_Task directions_
Would you print the records below from the first line through the line containing "I came across", skipping the pictures?

_Data records_
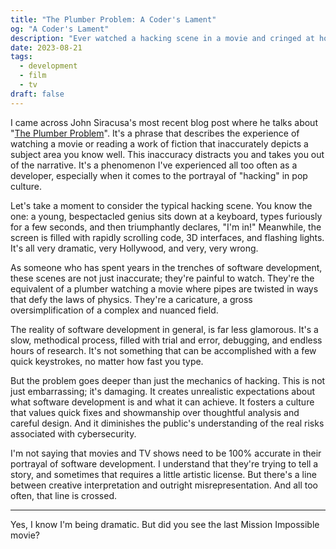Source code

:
 ```yaml
---
title: "The Plumber Problem: A Coder's Lament"
og: "A Coder's Lament"
description: "Ever watched a hacking scene in a movie and cringed at how unrealistic it was? As someone who has spent years in the trenches of software development, these scenes are not just inaccurate; they're painful to watch. They're a caricature, a gross oversimplification of a complex and nuanced field."
date: 2023-08-21
tags:
  - development
  - film
  - tv
draft: false
---
```



I came across John Siracusa's most recent blog post where he talks about "[The Plumber Problem](https://hypercritical.co/2023/08/18/the-plumber-problem)". It's a phrase that describes the experience of watching a movie or reading a work of fiction that inaccurately depicts a subject area you know well. This inaccuracy distracts you and takes you out of the narrative. It's a phenomenon I've experienced all too often as a developer, especially when it comes to the portrayal of "hacking" in pop culture.

Let's take a moment to consider the typical hacking scene. You know the one: a young, bespectacled genius sits down at a keyboard, types furiously for a few seconds, and then triumphantly declares, "I'm in!" Meanwhile, the screen is filled with rapidly scrolling code, 3D interfaces, and flashing lights. It's all very dramatic, very Hollywood, and very, very wrong.

As someone who has spent years in the trenches of software development, these scenes are not just inaccurate; they're painful to watch. They're the equivalent of a plumber watching a movie where pipes are twisted in ways that defy the laws of physics. They're a caricature, a gross oversimplification of a complex and nuanced field.

The reality of software development in general, is far less glamorous. It's a slow, methodical process, filled with trial and error, debugging, and endless hours of research. It's not something that can be accomplished with a few quick keystrokes, no matter how fast you type.

But the problem goes deeper than just the mechanics of hacking. This is not just embarrassing; it's damaging. It creates unrealistic expectations about what software development is and what it can achieve. It fosters a culture that values quick fixes and showmanship over thoughtful analysis and careful design. And it diminishes the public's understanding of the real risks associated with cybersecurity.

I'm not saying that movies and TV shows need to be 100% accurate in their portrayal of software development. I understand that they're trying to tell a story, and sometimes that requires a little artistic license. But there's a line between creative interpretation and outright misrepresentation. And all too often, that line is crossed.

---

Yes, I know I'm being dramatic. But did you see the last Mission Impossible movie?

_Expected answer_
Source code

:
 ```yaml
---
title: "The Plumber Problem: A Coder's Lament"
og: "A Coder's Lament"
description: "Ever watched a hacking scene in a movie and cringed at how unrealistic it was? As someone who has spent years in the trenches of software development, these scenes are not just inaccurate; they're painful to watch. They're a caricature, a gross oversimplification of a complex and nuanced field."
date: 2023-08-21
tags:
  - development
  - film
  - tv
draft: false
---
```



I came across John Siracusa's most recent blog post where he talks about "[The Plumber Problem](https://hypercritical.co/2023/08/18/the-plumber-problem)". It's a phrase that describes the experience of watching a movie or reading a work of fiction that inaccurately depicts a subject area you know well. This inaccuracy distracts you and takes you out of the narrative. It's a phenomenon I've experienced all too often as a developer, especially when it comes to the portrayal of "hacking" in pop culture.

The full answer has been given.